Exercise goal: Could you please transcribe the data exactly, without the pictures?
═══ Data excerpts ═══
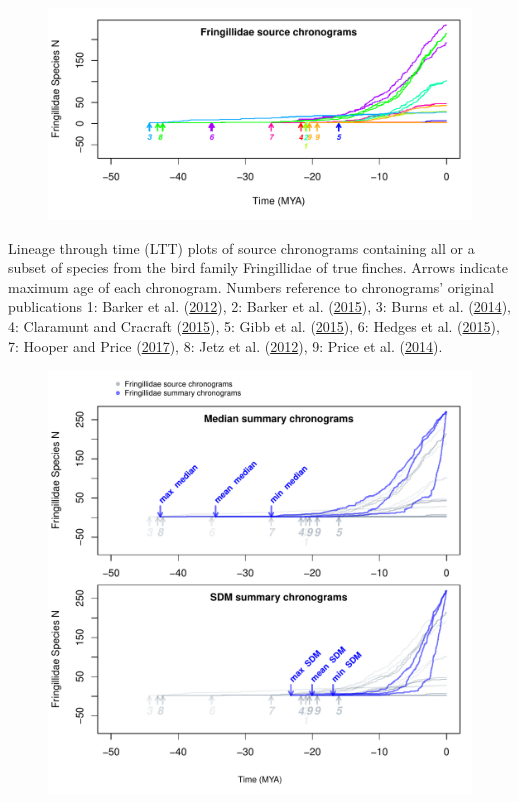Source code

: \documentclass[]{article}
\begin{document}
\newpage
\begin{figure}[!h]
\includegraphics[width=1\linewidth]{./figures/fig_schronograms1.pdf}
\caption{}
\label{fig:schronograms1}
\end{figure}
Lineage through time (LTT) plots of source chronograms containing all or a subset of species from the bird family Fringillidae of true finches. Arrows indicate maximum age of each chronogram. Numbers reference to chronograms' original publications 1: Barker et al. (\protect\hyperlink{ref-barker2012going}{2012}), 2: Barker et al. (\protect\hyperlink{ref-barker2015new}{2015}), 3: Burns et al. (\protect\hyperlink{ref-burns2014phylogenetics}{2014}), 4: Claramunt and Cracraft (\protect\hyperlink{ref-claramunt2015new}{2015}), 5: Gibb et al. (\protect\hyperlink{ref-gibb2015new}{2015}), 6: Hedges et al. (\protect\hyperlink{ref-Hedges2015}{2015}), 7: Hooper and Price (\protect\hyperlink{ref-hooper2017chromosomal}{2017}), 8: Jetz et al. (\protect\hyperlink{ref-Jetz2012}{2012}), 9: Price et al. (\protect\hyperlink{ref-price2014niche}{2014}).
\newpage
\begin{figure}[!h]
\includegraphics{./figures/fig_summaries.pdf}
\caption{}
\label{fig:summaries}
\end{figure}
\end{document}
═══
Worked solution:
Source code

: \documentclass[]{article}
\begin{document}
\newpage
\begin{figure}[!h]
\includegraphics[width=1\linewidth]{./figures/fig_schronograms1.pdf}
\caption{}
\label{fig:schronograms1}
\end{figure}
Lineage through time (LTT) plots of source chronograms containing all or a subset of species from the bird family Fringillidae of true finches. Arrows indicate maximum age of each chronogram. Numbers reference to chronograms' original publications 1: Barker et al. (\protect\hyperlink{ref-barker2012going}{2012}), 2: Barker et al. (\protect\hyperlink{ref-barker2015new}{2015}), 3: Burns et al. (\protect\hyperlink{ref-burns2014phylogenetics}{2014}), 4: Claramunt and Cracraft (\protect\hyperlink{ref-claramunt2015new}{2015}), 5: Gibb et al. (\protect\hyperlink{ref-gibb2015new}{2015}), 6: Hedges et al. (\protect\hyperlink{ref-Hedges2015}{2015}), 7: Hooper and Price (\protect\hyperlink{ref-hooper2017chromosomal}{2017}), 8: Jetz et al. (\protect\hyperlink{ref-Jetz2012}{2012}), 9: Price et al. (\protect\hyperlink{ref-price2014niche}{2014}).
\newpage
\begin{figure}[!h]
\includegraphics{./figures/fig_summaries.pdf}
\caption{}
\label{fig:summaries}
\end{figure}
\end{document}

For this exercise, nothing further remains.